* [Task description]:
For the material below, output exactly the span from the line with "the category angle" to the line with "let idx = 0;", including both, and nothing besides.
☆ ☆ ☆
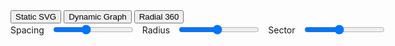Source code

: <!DOCTYPE html>
<html lang="en">
<head>
  <meta charset="UTF-8" />
  <meta name="viewport" content="width=device-width, initial-scale=1" />
  <title>Strategic Nonviolent Training Resources Catalog</title>
  <link rel="stylesheet" href="styles.css" />
  <script src="https://cdnjs.cloudflare.com/ajax/libs/d3/7.9.0/d3.min.js" crossorigin="anonymous" referrerpolicy="no-referrer"></script>
</head>
<body>
  <!-- ... other body content ... -->

  <!-- Mind Map Modal -->
  <div id="mindMapModal" class="modal">
    <div class="modal-header">
      <button id="tabStatic" class="tabBtn" onclick="showStatic()">Static SVG</button>
      <button id="tabDynamic" class="tabBtn" onclick="showDynamic()">Dynamic Graph</button>
      <button id="tabRadial360" class="tabBtn" onclick="showRadial360()">Radial 360</button>
      <div style="margin-left:auto; display:flex; gap:12px; align-items:center;">
        <label class="small">Spacing</label>
        <input id="spacingRange" type="range" min="60" max="260" value="140" oninput="updateSpacing(this.value)" />
        <label class="small">Radius</label>
        <input id="radiusRange" type="range" min="300" max="1400" value="820" oninput="updateRadius(this.value)" />
        <label class="small">Sector</label>
        <input id="sectorRange" type="range" min="12" max="40" value="24" oninput="updateSector(this.value)" />
      </div>
    </div>
    <div class="modal-body">
      <div id="staticView" class="mm-wrap">
        <!-- existing static SVG content -->
      </div>
      <div id="dynamicView" class="mm-wrap" style="display:none;">
        <!-- existing dynamic graph content -->
      </div>
      <div id="radial360View" class="mm-wrap" style="display:none;">
        <svg id="radial360Svg" width="100%" height="100%"></svg>
      </div>
    </div>
  </div>

  <style>
    /* existing modal and mindmap styles */

    .rad360-link { stroke:#334155; stroke-opacity:.7; fill:none; }
    .rad360-label { fill:#e5e7eb; font-size:13px; user-select:none; }
    .rad360-label.cat { font-weight:700; font-size:15px; }
    .rad360-node circle { fill:#0ea5e9; stroke:#0b132b; stroke-width:2; }
    .rad360-node.cat circle { fill:#1e40af; }
  </style>

  <script>
    // existing DATA and functions for static and dynamic views

    /* ==== Radial 360 (equal sectors, interactive) ==== */
    let radialSpacing = 140;
    let radialRadius = 820;
    let radialSectorDeg = 24;

    function buildEqualSectorData() {
      // group DATA by category -> [{name, items:[{name, href}...]}...]
      const cats = Array.from(new Set(DATA.map(d => d.category)));
      return cats.map(c => ({
        name: c,
        items: DATA.filter(d => d.category === c).map(r => ({ name: r.title, href: r.href }))
      }));
    }

    function renderRadial360() {
      const svg = d3.select('#radial360Svg');
      svg.selectAll('*').remove();

      const node = svg.node();
      const w = node.clientWidth || 1200;
      const h = node.clientHeight || 800;

      const cx = w / 2, cy = h / 2;

      const g = svg.append('g').attr('transform', `translate(${cx},${cy})`);

      const groups = buildEqualSectorData();
      const n = groups.length;
      if (!n) return;

      const full = 2 * Math.PI;
      const step = full / n;

      const innerR = Math.max(120, Math.min(w, h) * 0.22);
      const baseOuter = Math.min(radialRadius, Math.min(w, h)/2 - 32);

      // center label
      g.append('text')
        .attr('text-anchor','middle')
        .attr('fill','#93c5fd')
        .style('font-size','16px')
        .text('Nonviolent Training Resources');

      groups.forEach((grp, i) => {
        const catAng = i * step - Math.PI/2; // start at top
        const catX = Math.cos(catAng) * innerR;
        const catY = Math.sin(catAng) * innerR;

        // Category node
        const cat = g.append('g')
          .attr('class','rad360-node cat')
          .attr('transform', `translate(${catX},${catY})`);
        cat.append('circle').attr('r', 8);

        // Category label
        const labOff = 18;
        const anchor = (Math.cos(catAng) >= 0) ? 'start' : 'end';
        g.append('text')
          .attr('class','rad360-label cat')
          .attr('x', catX + Math.cos(catAng)*labOff)
          .attr('y', catY + Math.sin(catAng)*labOff)
          .attr('text-anchor', anchor)
          .attr('dy', '0.32em')
          .text(grp.name);

        // Resources spread within fixed sector around the category angle
        const items = grp.items.slice(); // copy
        const m = items.length;
        const sectorRad = (radialSectorDeg * Math.PI / 180) / 2; // +/- around center angle
        const startAng = catAng - sectorRad;
        const endAng = catAng + sectorRad;

        // compute how many we can put per ring based on spacing
        const perRing = Math.max(1, Math.floor((radialSectorDeg * Math.PI/180 * baseOuter) / radialSpacing));
        const rings = [];
        let idx = 0;
        while (idx < m) {
          const next = items.slice(idx, idx + perRing);
          rings.push(next);
          idx += perRing;
        }

        rings.forEach((ringItems, ringIdx) => {
          const R = baseOuter + ringIdx * (radialSpacing);
          const count = ringItems.length;
          for (let j = 0; j < count; j++) {
            const t = (count === 1) ? 0.5 : j / (count - 1);
            const ang = startAng + t * (endAng - startAng);
            const x = Math.cos(ang) * R;
            const y = Math.sin(ang) * R;

            const item = ringItems[j];

            // Link from category to item (smooth radial curve)
            const link = d3.linkRadial()
              .angle(d => d.a)
              .radius(d => d.r);
            const pathD = link({
              source: { a: catAng, r: innerR },
              target: { a: ang, r: R }
            });
            g.append('path')
              .attr('class','rad360-link')
              .attr('d', pathD);

            // Node
            const nodeG = g.append('g')
              .attr('class','rad360-node')
              .attr('transform', `translate(${x},${y})`)
              .on('click', () => { if (item.href) window.open(item.href, '_blank', 'noopener'); });
            nodeG.append('circle').attr('r', 6);

            // Label
            const la = (Math.cos(ang) >= 0) ? 'start' : 'end';
            g.append('text')
              .attr('class','rad360-label')
              .attr('x', x + (Math.cos(ang) >= 0 ? 10 : -10))
              .attr('y', y + 4)
              .attr('text-anchor', la)
              .text(item.name);
          }
        });
      });
    }

    // Tab handlers and sliders
    function showRadial360() {
      document.getElementById('staticView').style.display = 'none';
      document.getElementById('dynamicView').style.display = 'none';
      document.getElementById('radial360View').style.display = 'block';
      document.getElementById('tabRadial360').classList.add('active');
      document.getElementById('tabStatic').classList.remove('active');
      document.getElementById('tabDynamic').classList.remove('active');
      renderRadial360();
    }

    function updateSpacing(v) { radialSpacing = Number(v); if (document.getElementById('radial360View').style.display !== 'none') renderRadial360(); }
    function updateRadius(v)  { radialRadius  = Number(v); if (document.getElementById('radial360View').style.display !== 'none') renderRadial360(); }
    function updateSector(v)  { radialSectorDeg = Number(v); if (document.getElementById('radial360View').style.display !== 'none') renderRadial360(); }

    // When ?mindmap=1, open mind map and default to Radial 360
    (function() {
      const params = new URLSearchParams(window.location.search);
      if (params.get('mindmap') === '1') {
        setTimeout(function() {
          openMindMap();
          if (typeof showRadial360 === 'function') { showRadial360(); }
        }, 120);
      }
    })();
  </script>
</body>
</html>
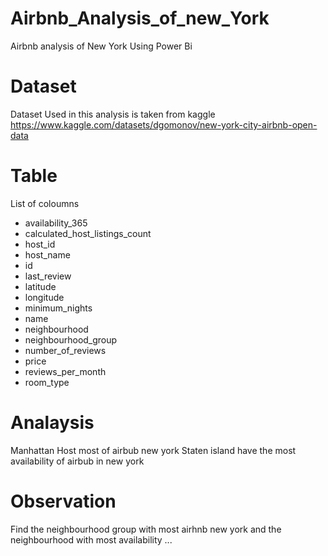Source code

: # Airbnb_Analysis_of_new_York
Airbnb analysis of New York Using Power Bi 

# Dataset 
Dataset Used in this analysis is taken from kaggle
https://www.kaggle.com/datasets/dgomonov/new-york-city-airbnb-open-data
# Table
List of coloumns
* availability_365
* calculated_host_listings_count
* host_id
* host_name
* id
* last_review
* latitude
* longitude
* minimum_nights
* name
* neighbourhood
* neighbourhood_group
* number_of_reviews
* price
* reviews_per_month
* room_type
# Analaysis
Manhattan Host most of airbub new york
Staten island have the most availability of airbub in new york
# Observation
Find the neighbourhood group with most airhnb new york and the neighbourhood with most availability ...
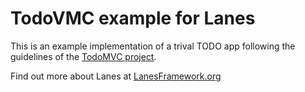 # TodoVMC example for Lanes

This is an example implementation of a trival TODO app following the guidelines
of the [TodoMVC project](http://todomvc.com).

Find out more about Lanes at [LanesFramework.org](http://lanesframework.org/)
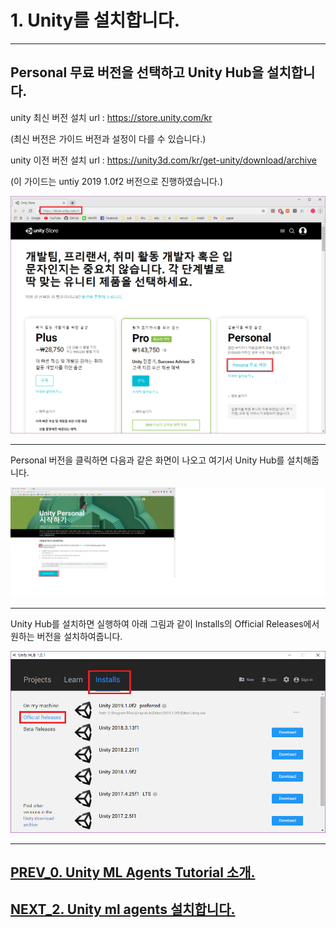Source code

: # 1. Unity를 설치합니다.
- - -

## Personal 무료 버전을 선택하고 Unity Hub을 설치합니다.

unity 최신 버전 설치 url : https://store.unity.com/kr

(최신 버전은 가이드 버전과 설정이 다를 수 있습니다.)

unity 이전 버전 설치 url : https://unity3d.com/kr/get-unity/download/archive

(이 가이드는 untiy 2019 1.0f2 버전으로 진행하였습니다.)

![Alt text](/unity_ml_agents_tutorial/1.unity_download/unity_download.png)
- - -

Personal 버전을 클릭하면 다음과 같은 화면이 나오고 여기서 Unity Hub를 설치해줍니다.

![Alt text](/unity_ml_agents_tutorial/1.unity_download/unity_hub.png)
- - -

Unity Hub를 설치하면 실행하여 아래 그림과 같이 Installs의 Official Releases에서 원하는 버전을 설치하여줍니다.

![Alt text](/unity_ml_agents_tutorial/1.unity_download/unity2019.1.02f2.png)
- - -

## [PREV_0. Unity ML Agents Tutorial 소개.](https://github.com/hyunho1027/Unity_ML_Agents_Tutorial/)

## [NEXT_2. Unity ml agents 설치합니다.](https://github.com/hyunho1027/Unity_ML_Agents_Tutorial/tree/master/unity_ml_agents_tutorial/2.unity_ml_agent_download)
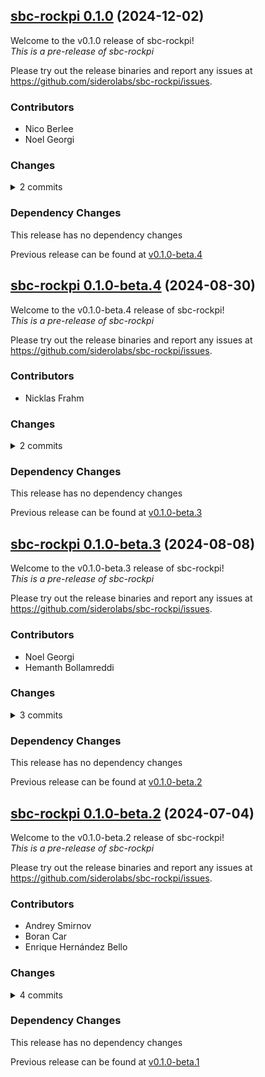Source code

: ## [sbc-rockpi 0.1.0](https://github.com/siderolabs/sbc-rockpi/releases/tag/v0.1.0) (2024-12-02)

Welcome to the v0.1.0 release of sbc-rockpi!  
*This is a pre-release of sbc-rockpi*



Please try out the release binaries and report any issues at
https://github.com/siderolabs/sbc-rockpi/issues.

### Contributors

* Nico Berlee
* Noel Georgi

### Changes
<details><summary>2 commits</summary>
<p>

* [`2909d0b`](https://github.com/siderolabs/sbc-rockpi/commit/2909d0be47b7254a884353aededf448bb22a5e87) chore: bump deps
* [`2087643`](https://github.com/siderolabs/sbc-rockpi/commit/2087643aab2b9b4cc036d7c7af0efb31ce0a4419) feat: add Turing RK1 support
</p>
</details>

### Dependency Changes

This release has no dependency changes

Previous release can be found at [v0.1.0-beta.4](https://github.com/siderolabs/sbc-rockpi/releases/tag/v0.1.0-beta.4)

## [sbc-rockpi 0.1.0-beta.4](https://github.com/siderolabs/sbc-rockpi/releases/tag/v0.1.0-beta.4) (2024-08-30)

Welcome to the v0.1.0-beta.4 release of sbc-rockpi!  
*This is a pre-release of sbc-rockpi*



Please try out the release binaries and report any issues at
https://github.com/siderolabs/sbc-rockpi/issues.

### Contributors

* Nicklas Frahm

### Changes
<details><summary>2 commits</summary>
<p>

* [`ec73b76`](https://github.com/siderolabs/sbc-rockpi/commit/ec73b76d530432e4b8bd7d1361739eda1b7ca31f) feat(nanopi-r5s): add overlay for `nanopi-r5s`
* [`ac199cf`](https://github.com/siderolabs/sbc-rockpi/commit/ac199cf19aff8538680f315c81d303e097c21574) fix(nanopi-r4s): fix u-boot path in installer
</p>
</details>

### Dependency Changes

This release has no dependency changes

Previous release can be found at [v0.1.0-beta.3](https://github.com/siderolabs/sbc-rockpi/releases/tag/v0.1.0-beta.3)

## [sbc-rockpi 0.1.0-beta.3](https://github.com/siderolabs/sbc-rockpi/releases/tag/v0.1.0-beta.3) (2024-08-08)

Welcome to the v0.1.0-beta.3 release of sbc-rockpi!  
*This is a pre-release of sbc-rockpi*



Please try out the release binaries and report any issues at
https://github.com/siderolabs/sbc-rockpi/issues.

### Contributors

* Noel Georgi
* Hemanth Bollamreddi

### Changes
<details><summary>3 commits</summary>
<p>

* [`4f15e8d`](https://github.com/siderolabs/sbc-rockpi/commit/4f15e8d4ad2b2b523d296c403651f3c3e37ac231) chore: rekres
* [`7cd9b38`](https://github.com/siderolabs/sbc-rockpi/commit/7cd9b38222933631c66597f6ce7ce26406bd9010) chore: rekres and bump deps
* [`1eef47f`](https://github.com/siderolabs/sbc-rockpi/commit/1eef47f8fe45cf0cbf211f6fa477cc1196b04577) feat: add support for helios64
</p>
</details>

### Dependency Changes

This release has no dependency changes

Previous release can be found at [v0.1.0-beta.2](https://github.com/siderolabs/sbc-rockpi/releases/tag/v0.1.0-beta.2)

## [sbc-rockpi 0.1.0-beta.2](https://github.com/siderolabs/sbc-rockpi/releases/tag/v0.1.0-beta.2) (2024-07-04)

Welcome to the v0.1.0-beta.2 release of sbc-rockpi!  
*This is a pre-release of sbc-rockpi*



Please try out the release binaries and report any issues at
https://github.com/siderolabs/sbc-rockpi/issues.

### Contributors

* Andrey Smirnov
* Boran Car
* Enrique Hernández Bello

### Changes
<details><summary>4 commits</summary>
<p>

* [`3f1f619`](https://github.com/siderolabs/sbc-rockpi/commit/3f1f6192427ae5c89fa55bd5ace87e9b9b7094e1) release(v0.1.0-beta.2): prepare release
* [`7984bef`](https://github.com/siderolabs/sbc-rockpi/commit/7984befbd0706fd8aacf87745813c51991b86c1c) feat: update dependencies
* [`8b17bba`](https://github.com/siderolabs/sbc-rockpi/commit/8b17bba511d056303e485ab40da51db8a42f02a8) feat: add rock-4se
* [`bcd5ceb`](https://github.com/siderolabs/sbc-rockpi/commit/bcd5ceba8884821660f42283dd99aa1598a7f82f) fix: update u-boot to 2024.07-rc4
</p>
</details>

### Dependency Changes

This release has no dependency changes

Previous release can be found at [v0.1.0-beta.1](https://github.com/siderolabs/sbc-rockpi/releases/tag/v0.1.0-beta.1)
☆ ☆ ☆
* [Solution for this exercise]:
        // Resources spread within fixed sector around the category angle
        const items = grp.items.slice(); // copy
        const m = items.length;
        const sectorRad = (radialSectorDeg * Math.PI / 180) / 2; // +/- around center angle
        const startAng = catAng - sectorRad;
        const endAng = catAng + sectorRad;

        // compute how many we can put per ring based on spacing
        const perRing = Math.max(1, Math.floor((radialSectorDeg * Math.PI/180 * baseOuter) / radialSpacing));
        const rings = [];
        let idx = 0;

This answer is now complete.